[[ ENTRIES PROVIDED, beginning ]]

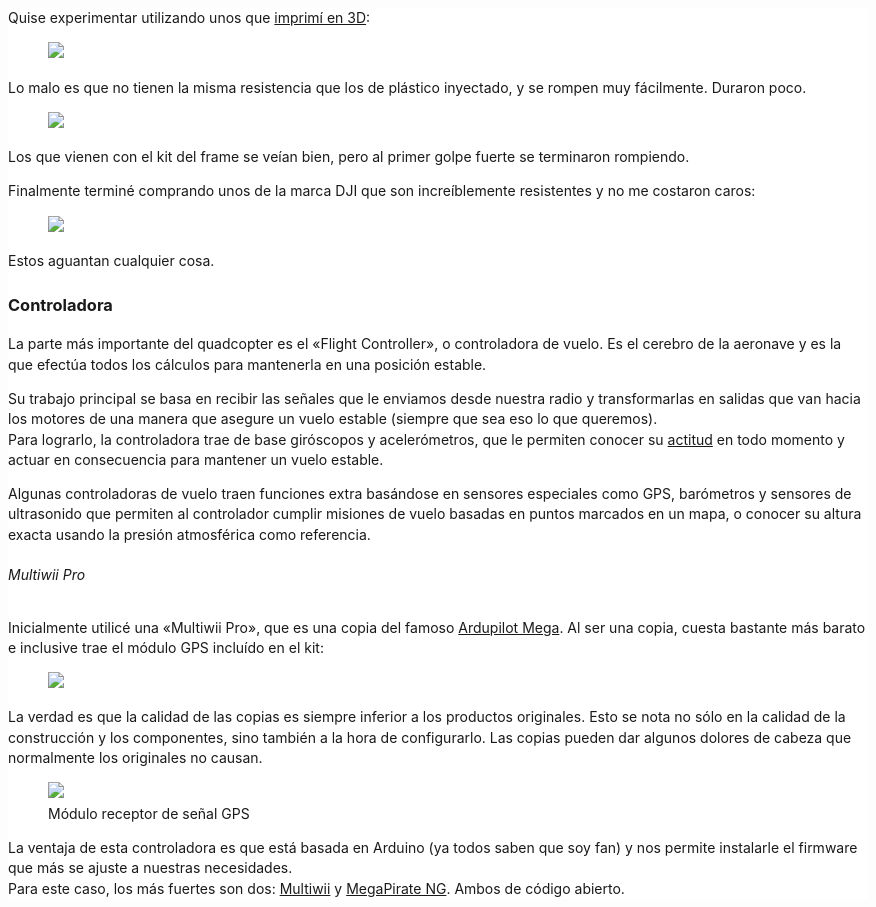 Quise experimentar utilizando unos que [imprimí en 3D](http://matto.io/armando-una-impresora-3d-parte-1/%22):

<figure class="kg-image-card"><img src="/content/images/2018/08/brazo.jpg" class="kg-image"></figure>

Lo malo es que no tienen la misma resistencia que los de plástico inyectado, y se rompen muy fácilmente. Duraron poco.

<figure class="kg-image-card"><img src="/content/images/2018/08/brazo2.jpg" class="kg-image"></figure>

Los que vienen con el kit del frame se veían bien, pero al primer golpe fuerte se terminaron rompiendo.

Finalmente terminé comprando unos de la marca DJI que son increíblemente resistentes y no me costaron caros:

<figure class="kg-image-card"><img src="/content/images/2018/08/brazos.jpg" class="kg-image"></figure>

Estos aguantan cualquier cosa.

### Controladora

La parte más importante del quadcopter es el «Flight Controller», o controladora de vuelo. Es el cerebro de la aeronave y es la que efectúa todos los cálculos para mantenerla en una posición estable.

Su trabajo principal se basa en recibir las señales que le enviamos desde nuestra radio y transformarlas en salidas que van hacia los motores de una manera que asegure un vuelo estable (siempre que sea eso lo que queremos).  
Para lograrlo, la controladora trae de base giróscopos y acelerómetros, que le permiten conocer su [actitud](https://es.wikipedia.org/wiki/Indicador_de_actitud) en todo momento y actuar en consecuencia para mantener un vuelo estable.

Algunas controladoras de vuelo traen funciones extra basándose en sensores especiales como GPS, barómetros y sensores de ultrasonido que permiten al controlador cumplir misiones de vuelo basadas en puntos marcados en un mapa, o conocer su altura exacta usando la presión atmosférica como referencia.

###### Multiwii Pro

Inicialmente utilicé una «Multiwii Pro», que es una copia del famoso [Ardupilot Mega](http://copter.ardupilot.com/wiki/common-autopilots/common-apm25-and-26-overview/). Al ser una copia, cuesta bastante más barato e inclusive trae el módulo GPS incluído en el kit:

<figure class="kg-image-card"><img src="/content/images/2018/08/multiwii.jpg" class="kg-image"></figure>

La verdad es que la calidad de las copias es siempre inferior a los productos originales. Esto se nota no sólo en la calidad de la construcción y los componentes, sino también a la hora de configurarlo. Las copias pueden dar algunos dolores de cabeza que normalmente los originales no causan.

<figure class="kg-image-card"><img src="/content/images/2018/08/gps.jpg" class="kg-image"><figcaption>Módulo receptor de señal GPS</figcaption></figure>

La ventaja de esta controladora es que está basada en Arduino (ya todos saben que soy fan) y nos permite instalarle el firmware que más se ajuste a nuestras necesidades.  
Para este caso, los más fuertes son dos: [Multiwii](https://code.google.com/archive/p/multiwii/) y [MegaPirate NG](http://www.megapirateng.com/). Ambos de código abierto.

[[ ENTRIES PROVIDED, end ]]

Give the records above again verbatim, pictures omitted.

 Quise experimentar utilizando unos que [imprimí en 3D](http://matto.io/armando-una-impresora-3d-parte-1/%22):

<figure class="kg-image-card"><img src="/content/images/2018/08/brazo.jpg" class="kg-image"></figure>

Lo malo es que no tienen la misma resistencia que los de plástico inyectado, y se rompen muy fácilmente. Duraron poco.

<figure class="kg-image-card"><img src="/content/images/2018/08/brazo2.jpg" class="kg-image"></figure>

Los que vienen con el kit del frame se veían bien, pero al primer golpe fuerte se terminaron rompiendo.

Finalmente terminé comprando unos de la marca DJI que son increíblemente resistentes y no me costaron caros:

<figure class="kg-image-card"><img src="/content/images/2018/08/brazos.jpg" class="kg-image"></figure>

Estos aguantan cualquier cosa.

### Controladora

La parte más importante del quadcopter es el «Flight Controller», o controladora de vuelo. Es el cerebro de la aeronave y es la que efectúa todos los cálculos para mantenerla en una posición estable.

Su trabajo principal se basa en recibir las señales que le enviamos desde nuestra radio y transformarlas en salidas que van hacia los motores de una manera que asegure un vuelo estable (siempre que sea eso lo que queremos).  
Para lograrlo, la controladora trae de base giróscopos y acelerómetros, que le permiten conocer su [actitud](https://es.wikipedia.org/wiki/Indicador_de_actitud) en todo momento y actuar en consecuencia para mantener un vuelo estable.

Algunas controladoras de vuelo traen funciones extra basándose en sensores especiales como GPS, barómetros y sensores de ultrasonido que permiten al controlador cumplir misiones de vuelo basadas en puntos marcados en un mapa, o conocer su altura exacta usando la presión atmosférica como referencia.

###### Multiwii Pro

Inicialmente utilicé una «Multiwii Pro», que es una copia del famoso [Ardupilot Mega](http://copter.ardupilot.com/wiki/common-autopilots/common-apm25-and-26-overview/). Al ser una copia, cuesta bastante más barato e inclusive trae el módulo GPS incluído en el kit:

<figure class="kg-image-card"><img src="/content/images/2018/08/multiwii.jpg" class="kg-image"></figure>

La verdad es que la calidad de las copias es siempre inferior a los productos originales. Esto se nota no sólo en la calidad de la construcción y los componentes, sino también a la hora de configurarlo. Las copias pueden dar algunos dolores de cabeza que normalmente los originales no causan.

<figure class="kg-image-card"><img src="/content/images/2018/08/gps.jpg" class="kg-image"><figcaption>Módulo receptor de señal GPS</figcaption></figure>

La ventaja de esta controladora es que está basada en Arduino (ya todos saben que soy fan) y nos permite instalarle el firmware que más se ajuste a nuestras necesidades.  
Para este caso, los más fuertes son dos: [Multiwii](https://code.google.com/archive/p/multiwii/) y [MegaPirate NG](http://www.megapirateng.com/). Ambos de código abierto.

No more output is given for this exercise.